While we won’t see an immediate environmental effect by the CO2 levels, it’s still 50ppm higher than what scientists have deemed safe levels. The Earth hasn’t seen steady CO2 levels above 400ppm since three to five million years ago. Additionally, the Met Office expects carbon dioxide numbers to rise by 3.15ppm this year, another record figure (typically we jump 2ppm annually).
“It’s important to note that this year’s rise in CO2 is bigger than the last El Niño, in 1997/8, because human emissions have gone up by 25% since then. So, it’s the natural effect on top of the increasing human effect,” Professor Richard Betts of the Met Office told the BBC.

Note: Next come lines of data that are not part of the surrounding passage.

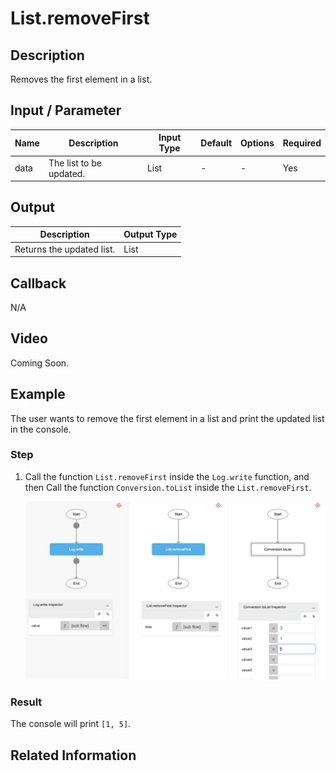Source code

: # List.removeFirst

## Description

Removes the first element in a list.

## Input / Parameter

| Name | Description | Input Type | Default | Options | Required |
| ------ | ------ | ------ | ------ | ------ | ------ |
| data | The list to be updated. | List | - | - | Yes |

## Output

| Description | Output Type |
| ------ | ------ |
| Returns the updated list. | List |

## Callback

N/A

## Video

Coming Soon.

## Example

The user wants to remove the first element in a list and print the updated list in the console.
</br>

### Step

1. Call the function `List.removeFirst` inside the `Log.write` function, and then Call the function `Conversion.toList` inside the `List.removeFirst`.
    </br>

    ![](./removeFirst-step-1.png)

### Result

The console will print `[1, 5]`.

## Related Information
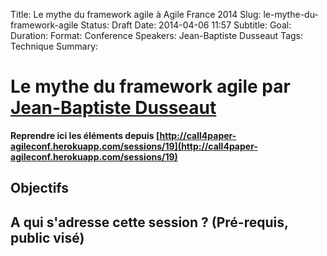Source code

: Title: Le mythe du framework agile à Agile France 2014 
Slug: le-mythe-du-framework-agile
Status: Draft
Date: 2014-04-06 11:57
Subtitle: 
Goal: 
Duration: 
Format: Conference
Speakers: Jean-Baptiste Dusseaut
Tags: Technique
Summary: 


# Le mythe du framework agile par [Jean-Baptiste Dusseaut](../bios/jean-baptiste-dusseaut.html)

**Reprendre ici les éléments depuis [http://call4paper-agileconf.herokuapp.com/sessions/19](http://call4paper-agileconf.herokuapp.com/sessions/19)**
## Objectifs

## A qui s'adresse cette session ? (Pré-requis, public visé)


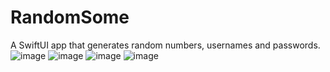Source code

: # RandomSome
A SwiftUI app that generates random numbers, usernames and passwords.</br>
![image](https://user-images.githubusercontent.com/24807183/96444376-76fbfd00-120e-11eb-9416-f40403bc80f8.png) ![image](https://user-images.githubusercontent.com/24807183/96444448-8da25400-120e-11eb-9f9b-43692440dfe0.png)  ![image](https://user-images.githubusercontent.com/24807183/96444519-af034000-120e-11eb-9fa6-0b0b68512bf7.png)  ![image](https://user-images.githubusercontent.com/24807183/96444581-c6dac400-120e-11eb-9724-4894bdb7fca4.png)




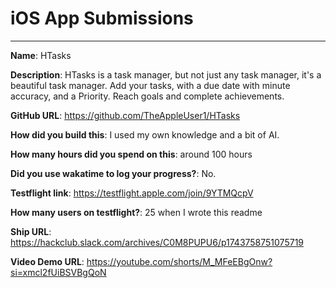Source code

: # iOS App Submissions

---

**Name**: HTasks

**Description**: HTasks is a task manager, but not just any task manager, it's a beautiful task manager. Add your tasks, with a due date with minute accuracy, and a Priority. Reach goals and complete achievements. 

**GitHub URL**: https://github.com/TheAppleUser1/HTasks

**How did you build this**: I used my own knowledge and a bit of AI.

**How many hours did you spend on this**: around 100 hours

**Did you use wakatime to log your progress?**: No.

**Testflight link**: https://testflight.apple.com/join/9YTMQcpV

**How many users on testflight?**: 25 when I wrote this readme

**Ship URL**: https://hackclub.slack.com/archives/C0M8PUPU6/p1743758751075719

**Video Demo URL**: https://youtube.com/shorts/M_MFeEBgOnw?si=xmcl2fUiBSVBgQoN
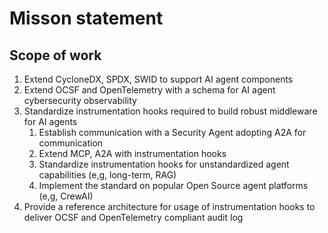 # Misson statement

<!-- 
TODO: this page is probably not needed
Leaving here for now because not all content has found its place elsewhere
 -->

## Scope of work

1. Extend CycloneDX, SPDX, SWID to support AI agent components
1. Extend OCSF and OpenTelemetry with a schema for AI agent cybersecurity observability
1. Standardize instrumentation hooks required to build robust middleware for AI agents
    1. Establish communication with a Security Agent adopting A2A for communication
    1. Extend MCP, A2A with instrumentation hooks
    1. Standardize instrumentation hooks for unstandardized agent capabilities (e,g, long-term, RAG)
    1. Implement the standard on popular Open Source agent platforms (e,g, CrewAI)
1. Provide a reference architecture for usage of instrumentation hooks to deliver OCSF and OpenTelemetry compliant audit log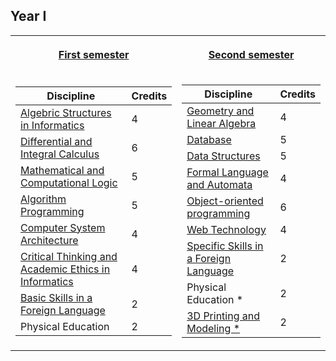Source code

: ## Year I


<table><tr><th>

[First semester](https://github.com/anamariapanait10/FMI-materials/tree/master/Year%20I/sem%201)

</th><th>

[Second semester](https://github.com/anamariapanait10/FMI-materials/tree/master/Year%20I/sem%202)

</th></tr>
<tr><td>

| Discipline                                           | Credits |
|------------------------------------------------------|---------|
| [Algebric Structures in Informatics](https://github.com/anamariapanait10/FMI-materials/tree/master/Year%20I/sem%201/Structuri%20algebrice%20in%20informatica)                   |    4    |
| [Differential and Integral Calculus](https://github.com/anamariapanait10/FMI-materials/tree/master/Year%20I/sem%201/Calcul%20diferential%20si%20intergal)                   |    6    |
| [Mathematical and Computational Logic](https://github.com/anamariapanait10/FMI-materials/tree/master/Year%20I/sem%201/Logica%20matematica%20si%20computationala)                 |    5    |
| [Algorithm Programming](https://github.com/anamariapanait10/FMI-materials/tree/master/Year%20I/sem%201/Programarea%20algoritmilor)                                |    5    |
| [Computer System Architecture](https://github.com/anamariapanait10/FMI-materials/tree/master/Year%20I/sem%201/Arhitectura%20sistemelor%20de%20calcul)                         |    4    |
| [Critical Thinking and Academic Ethics in Informatics](https://github.com/anamariapanait10/FMI-materials/tree/master/Year%20I/sem%201/Gandire%20critica%20si%20etica%20academica%20in%20informatica) |    4    |
| [Basic Skills in a Foreign Language](https://github.com/anamariapanait10/FMI-materials/tree/master/Year%20I/sem%201/Engleza)                   |    2    |
| Physical Education                                   |    2    |

</td><td>

| Discipline                                           | Credits |
|------------------------------------------------------|---------|
| [Geometry and Linear Algebra](https://github.com/anamariapanait10/FMI-materials/tree/master/Year%20I/sem%202/Geometrie%20si%20algebra%20liniara)                          |    4    |
| [Database](https://github.com/anamariapanait10/FMI-materials/tree/master/Year%20I/sem%202/Baze%20de%20date)                                             |    5    |
| [Data Structures](https://github.com/anamariapanait10/FMI-materials/tree/master/Year%20I/sem%202/Structuri%20de%20date)                                      |    5    |
| [Formal Language and Automata](https://github.com/anamariapanait10/FMI-materials/tree/master/Year%20I/sem%202/Limbaje%20formale%20si%20automate)                         |    4    |
| [Object-oriented programming](https://github.com/anamariapanait10/FMI-materials/tree/master/Year%20I/sem%202/Programare%20orientata%20pe%20obiecte)                          |    6    |
| [Web Technology](https://github.com/anamariapanait10/FMI-materials/tree/master/Year%20I/sem%202/Tehnici%20web)                                       |    4    |
| [Specific Skills in a Foreign Language](https://github.com/anamariapanait10/FMI-materials/tree/master/Year%20I/sem%202/Engleza)                |    2    |
| Physical Education *                                 |    2    |
| [3D Printing and Modeling *](https://github.com/anamariapanait10/FMI-materials/tree/master/Year%20I/sem%202/Printare%20si%20Modelare%203D)                           |    2    |

</td></tr></table>
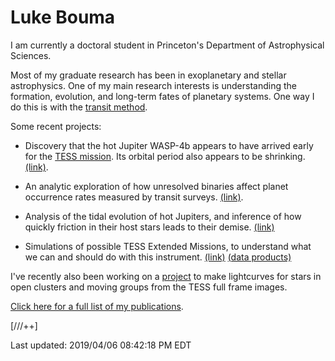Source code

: # Luke Bouma

I am currently a doctoral student in Princeton's Department of Astrophysical
Sciences. 

Most of my graduate research has been in exoplanetary and stellar astrophysics.
One of my main research interests is understanding the formation, evolution,
and long-term fates of planetary systems. One way I do this is with the
[transit method](http://www.iac.es/proyecto/tep/transitmet.html).

Some recent projects:

* Discovery that the hot Jupiter WASP-4b appears to have arrived early for the
  [TESS mission](https://en.wikipedia.org/wiki/Transiting_Exoplanet_Survey_Satellite).
  Its orbital period also appears to be shrinking.
  [(link)](https://ui.adsabs.harvard.edu/abs/2019arXiv190302573B/abstract). 

* An analytic exploration of how unresolved binaries affect planet occurrence
  rates measured by transit surveys.
  [(link)](https://ui.adsabs.harvard.edu/abs/2018AJ....155..244B/abstract). 

* Analysis of the tidal evolution of hot Jupiters, and inference of how
  quickly friction in their host stars leads to their demise.
  [(link)](https://ui.adsabs.harvard.edu/abs/2018AJ....155..165P/abstract)

* Simulations of possible TESS Extended Missions, to understand what we can and
  should do with this instrument.
  [(link)](https://ui.adsabs.harvard.edu/abs/2017arXiv170508891B/abstract)
  [(data products)](https://scholar.princeton.edu/jwinn/extended-mission-simulations)

I've recently also been working on a
[project](https://heasarc.gsfc.nasa.gov/docs/tess/data/approved-programs/G011103.txt)
to make lightcurves for stars in open clusters and moving groups from the TESS
full frame images.

[Click here for a full list of my
publications](https://ui.adsabs.harvard.edu/search/filter_database_fq_database=OR&filter_database_fq_database=database%3A%22astronomy%22&fq=%7B!type%3Daqp%20v%3D%24fq_database%7D&fq_database=(database%3A%22astronomy%22)&q=author%3A(%22bouma%2C%20l%22)&sort=date%20desc%2C%20bibcode%20desc).

[///++]

Last updated: 2019/04/06 08:42:18 PM EDT
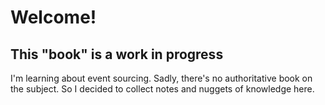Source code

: # Welcome!

## This "book" is a work in progress

I'm learning about event sourcing. Sadly, there's no authoritative book on the subject. So I decided to collect notes and nuggets of knowledge here.




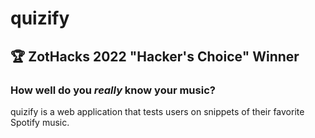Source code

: # quizify

## :trophy: ZotHacks 2022 "Hacker's Choice" Winner

### How well do you *really* know your music?
quizify is a web application that tests users on snippets of their favorite Spotify music.

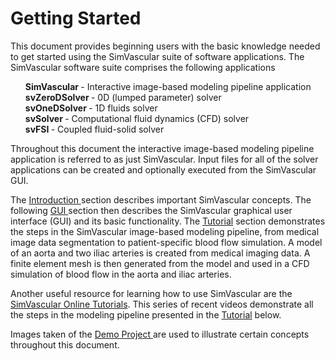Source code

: ---
---

# Getting Started

This document provides beginning users with the basic knowledge needed to get started using the SimVascular suite of software
applications. The SimVascular software suite comprises the following applications

<ul style="list-style-type:none;">
  <li> <b> SimVascular </b> - Interactive image-based modeling pipeline application </li>
  <li> <b> svZeroDSolver </b> - 0D (lumped parameter) solver </li>
  <li> <b> svOneDSolver </b> - 1D fluids solver </li>
  <li> <b> svSolver </b> - Computational fluid dynamics (CFD) solver </li>
  <li> <b> svFSI </b> - Coupled fluid-solid solver </li>
</ul>

Throughout this document the interactive image-based modeling pipeline application is referred to as just SimVascular.
Input files for all of the solver applications can be created and optionally executed from the SimVascular GUI.

The <a href="#introduction"> Introduction </a> section describes important SimVascular concepts.
The following <a href="#gui"> GUI </a> section then describes the SimVascular graphical user interface (GUI) and its basic functionality.
The <a href="#tutorial"> Tutorial</a> section demonstrates the steps in the SimVascular image-based modeling pipeline,
from medical image data segmentation to patient-specific blood flow simulation. A model of an aorta and two iliac
arteries is created from medical imaging data. A finite element mesh is then generated from the model and used in a
CFD simulation of blood flow in the aorta and iliac arteries.

Another useful resource for learning how to use SimVascular are the
<a href="https://www.youtube.com/playlist?list=PL1CBZ8Wh-xvSKUsuBA4MM4Jba-psVdxXT">SimVascular Online Tutorials</a>. This series
of recent videos demonstrate all the steps in the modeling pipeline presented in the <a href="#tutorial"> Tutorial</a> below.

Images taken of the
<a href="https://simtk.org/frs/download_confirm.php/file/5113/DemoProject.zip?group_id=930"> Demo Project </a>
are used to illustrate certain concepts throughout this document.
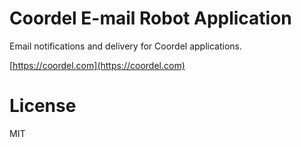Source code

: # Coordel E-mail Robot Application
Email notifications and delivery for Coordel applications.

[https://coordel.com](https://coordel.com)

# License
MIT

  
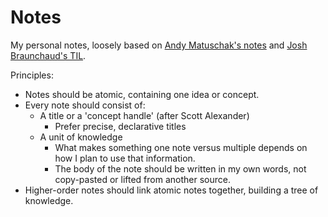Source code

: # Notes
My personal notes, loosely based on [Andy Matuschak's notes](https://notes.andymatuschak.org/About_these_notes) and [Josh Braunchaud's TIL](https://github.com/jbranchaud/til/).

Principles:
- Notes should be atomic, containing one idea or concept.
- Every note should consist of:
  - A title or a 'concept handle' (after Scott Alexander)
    - Prefer precise, declarative titles
  - A unit of knowledge
    - What makes something one note versus multiple depends on how I plan to use that information.
    - The body of the note should be written in my own words, not copy-pasted or lifted from another source.
- Higher-order notes should link atomic notes together, building a tree of knowledge.
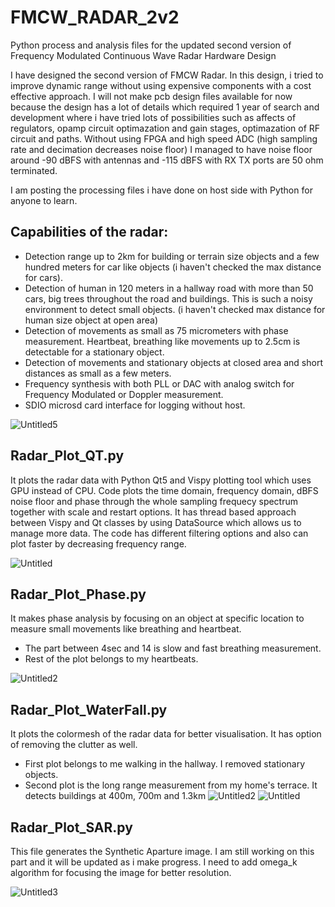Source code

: # FMCW_RADAR_2v2
Python process and analysis files for the updated second version of Frequency Modulated Continuous Wave Radar Hardware Design

I have designed the second version of FMCW Radar. In this design, i tried to improve dynamic range without using expensive components with a cost effective approach. 
I will not make pcb design files available for now because the design has a lot of details which required 1 year of search and development where i have tried lots of possibilities
such as affects of regulators, opamp circuit optimazation and gain stages, optimazation of RF circuit and paths.
Without using FPGA and high speed ADC (high sampling rate and decimation decreases noise floor)
I managed to have noise floor around -90 dBFS with antennas and -115 dBFS with RX TX ports are 50 ohm terminated.

I am posting the processing files i have done on host side with Python for anyone to learn.

## Capabilities of the radar:
 * Detection range up to 2km for building or terrain size objects and a few hundred meters for car like objects (i haven't checked the max distance for cars).
 * Detection of human in 120 meters in a hallway road with more than 50 cars, big trees throughout the road and buildings. This is such a noisy environment to detect small objects. (i haven't checked max distance for human size object at open area)
 * Detection of movements as small as 75 micrometers with phase measurement. Heartbeat, breathing like movements up to 2.5cm is detectable for a stationary object.
 * Detection of movements and stationary objects at closed area and short distances as small as a few meters.
 * Frequency synthesis with both PLL or DAC with analog switch for Frequency Modulated or Doppler measurement.
 * SDIO microsd card interface for logging without host.

![Untitled5](https://github.com/ckflight/FMCW_RADAR_2/assets/61315249/5fa3c864-8e84-449e-b6a0-8482ac3ec935)
   
## Radar_Plot_QT.py
It plots the radar data with Python Qt5 and Vispy plotting tool which uses GPU instead of CPU. Code plots the time domain, frequency domain, dBFS noise floor and phase through the whole sampling frequecy spectrum together with scale and restart options. It has thread based approach between Vispy and Qt classes by using DataSource which allows us to manage more data. The code has different filtering options and also can plot faster by decreasing frequency range.

![Untitled](https://github.com/ckflight/FMCW_RADAR_2/assets/61315249/cec61433-47c9-48c4-b16d-7eb0aa7097c5)

## Radar_Plot_Phase.py 
It makes phase analysis by focusing on an object at specific location to measure small movements like breathing and heartbeat.
 * The part between 4sec and 14 is slow and fast breathing measurement.
 * Rest of the plot belongs to my heartbeats.

![Untitled2](https://github.com/ckflight/FMCW_RADAR_2/assets/61315249/2a77585c-c142-442f-9b75-dcc71aa03fbb)

## Radar_Plot_WaterFall.py
It plots the colormesh of the radar data for better visualisation. It has option of removing the clutter as well.
 * First plot belongs to me walking in the hallway. I removed stationary objects.
 * Second plot is the long range measurement from my home's terrace. It detects buildings at 400m, 700m and 1.3km
![Untitled2](https://github.com/ckflight/FMCW_RADAR_2/assets/61315249/5ac43d7a-e37b-4f26-bcc8-ff13260f47a8)
![Untitled](https://github.com/ckflight/FMCW_RADAR_2/assets/61315249/b47b74a9-1097-497e-ab63-a60b8339eab3)

## Radar_Plot_SAR.py
This file generates the Synthetic Aparture image. I am still working on this part and it will be updated as i make progress.
I need to add omega_k algorithm for focusing the image for better resolution.

![Untitled3](https://github.com/ckflight/FMCW_RADAR_2/assets/61315249/69b53866-90ac-4cb7-8b86-18fcbdcdc29c)
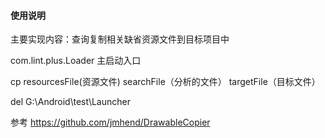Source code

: #### 使用说明
主要实现内容：查询复制相关缺省资源文件到目标项目中

com.lint.plus.Loader 主启动入口

cp resourcesFile(资源文件) searchFile（分析的文件） targetFile（目标文件）

del G:\Android\test\Launcher

参考 https://github.com/jmhend/DrawableCopier
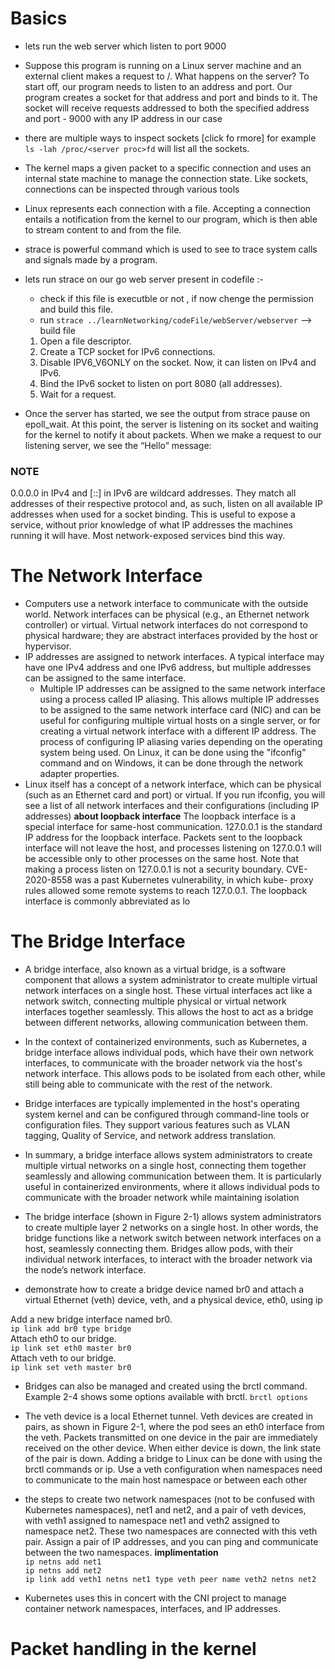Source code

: 

# Basics

- lets run the web server which listen to port 9000
- Suppose this program is running on a Linux server machine and an external client makes a
request to /. What happens on the server? To start off, our program needs to listen to an
address and port. Our program creates a socket for that address and port and binds to it. The
socket will receive requests addressed to both the specified address and port - 9000 with any
IP address in our case
- there are multiple  ways to inspect sockets [click fo rmore] for example `ls -lah /proc/<server proc>fd` will list all the sockets.
- The kernel maps a given packet to a specific connection and uses an internal state machine to
manage the connection state. Like sockets, connections can be inspected through various
tools
- Linux represents each connection with a file.
Accepting a connection entails a notification from the kernel to our program, which is then
able to stream content to and from the file.

- strace is powerful command which is used to see to trace system calls and signals made by a program.

- lets run strace on our go web server present in codefile :-
    - check if this file is executble or not , if now chenge the permission and build this file.
    - run `strace ../learnNetworking/codeFile/webServer/webserver` --> build file

    1. Open a file descriptor.<br>
    2. Create a TCP socket for IPv6 connections.<br>
    2. Disable IPV6_V6ONLY on the socket. Now, it can listen on IPv4 and IPv6.<br>
    3. Bind the IPv6 socket to listen on port 8080 (all addresses).<br>
    4. Wait for a request.

- Once the server has started, we see the output from strace pause on epoll_wait.
At this point, the server is listening on its socket and waiting for the kernel to notify it about
packets. When we make a request to our listening server, we see the “Hello” message:

### NOTE 
0.0.0.0 in IPv4 and [::] in IPv6 are wildcard addresses. They match all addresses of
their respective protocol and, as such, listen on all available IP addresses when used for a
socket binding.
This is useful to expose a service, without prior knowledge of what IP addresses the
machines running it will have. Most network-exposed services bind this way.


# The Network Interface

- Computers use a network interface to communicate with the outside world. Network
interfaces can be physical (e.g., an Ethernet network controller) or virtual. Virtual network
interfaces do not correspond to physical hardware; they are abstract interfaces provided by the
host or hypervisor.
- IP addresses are assigned to network interfaces. A typical interface may have one IPv4
address and one IPv6 address, but multiple addresses can be assigned to the same interface.
    - Multiple IP addresses can be assigned to the same network interface using a process called IP aliasing. This allows multiple IP addresses to be assigned to the same network interface card (NIC) and can be useful for configuring multiple virtual hosts on a single server, or for creating a virtual network interface with a different IP address. The process of configuring IP aliasing varies depending on the operating system being used. On Linux, it can be done using the "ifconfig" command and on Windows, it can be done through the network adapter properties.
- Linux itself has a concept of a network interface, which can be physical (such as an Ethernet
card and port) or virtual. If you run ifconfig, you will see a list of all network interfaces
and their configurations (including IP addresses)
**about loopback interface**
 The loopback interface is a special interface for same-host communication. 127.0.0.1 is
the standard IP address for the loopback interface. Packets sent to the loopback interface will
not leave the host, and processes listening on 127.0.0.1 will be accessible only to other
processes on the same host. Note that making a process listen on 127.0.0.1 is not a
security boundary. CVE-2020-8558 was a past Kubernetes vulnerability, in which kube-
proxy rules allowed some remote systems to reach 127.0.0.1. The loopback interface is
commonly abbreviated as lo


# The Bridge Interface


- A bridge interface, also known as a virtual bridge, is a software component that allows a system administrator to create multiple virtual network interfaces on a single host. These virtual interfaces act like a network switch, connecting multiple physical or virtual network interfaces together seamlessly. This allows the host to act as a bridge between different networks, allowing communication between them.

- In the context of containerized environments, such as Kubernetes, a bridge interface allows individual pods, which have their own network interfaces, to communicate with the broader network via the host's network interface. This allows pods to be isolated from each other, while still being able to communicate with the rest of the network.

- Bridge interfaces are typically implemented in the host's operating system kernel and can be configured through command-line tools or configuration files. They support various features such as VLAN tagging, Quality of Service, and network address translation.

- In summary, a bridge interface allows system administrators to create multiple virtual networks on a single host, connecting them together seamlessly and allowing communication between them. It is particularly useful in containerized environments, where it allows individual pods to communicate with the broader network while maintaining isolation

- The bridge interface (shown in Figure 2-1) allows system administrators to create multiple layer 2 networks on a single host. In other words, the bridge functions like a network switch between network interfaces on a host, seamlessly connecting them. Bridges allow pods, with their individual network interfaces, to interact with the broader network via the node’s network interface.

- demonstrate how to create a bridge device named br0 and attach a
virtual Ethernet (veth) device, veth, and a physical device, eth0, using ip

Add a new bridge interface named br0.<br>
`ip link add br0 type bridge`<br>
Attach eth0 to our bridge.<br>
`ip link set eth0 master br0`<br>
Attach veth to our bridge.<br>
`ip link set veth master br0`<br>




- Bridges can also be managed and created using the brctl command. Example 2-4 shows
some options available with brctl.
    `brctl options`

- The veth device is a local Ethernet tunnel. Veth devices are created in pairs, as shown in
Figure 2-1, where the pod sees an eth0 interface from the veth. Packets transmitted on one
device in the pair are immediately received on the other device. When either device is down,
the link state of the pair is down. Adding a bridge to Linux can be done with using the brctl
commands or ip. Use a veth configuration when namespaces need to communicate to the
main host namespace or between each other

- the steps to create two network namespaces (not to be confused
with Kubernetes namespaces), net1 and net2, and a pair of veth devices, with veth1
assigned to namespace net1 and veth2 assigned to namespace net2. These two
namespaces are connected with this veth pair. Assign a pair of IP addresses, and you can ping
and communicate between the two namespaces.
 **implimentation**<br>
`ip netns add net1`<br>
`ip netns add net2`<br>
`ip link add veth1 netns net1 type veth peer name veth2 netns net2`<br>

- Kubernetes uses this in concert with the CNI project to manage container network
namespaces, interfaces, and IP addresses.



# Packet handling in the kernel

The most depressing thing about this report? We likely won’t see CO2 levels to dip below 400ppm for a long, long time. There’s a chance that La Niña, an opposing climate event to El Niño that cools the Atlantic Ocean, might push carbon dioxide numbers down, but not enough to go beyond the 400ppm threshold.
If anything, the news is a clear sign that every industrialized country needs to push harder towards reducing greenhouse emissions. It’s not impossible: Scotland just announced that it managed to lower its emissionsby 45.8 percent compared to 1990. That’s a full six years ahead of its 2020 goal to reduce emissions by 42 percent.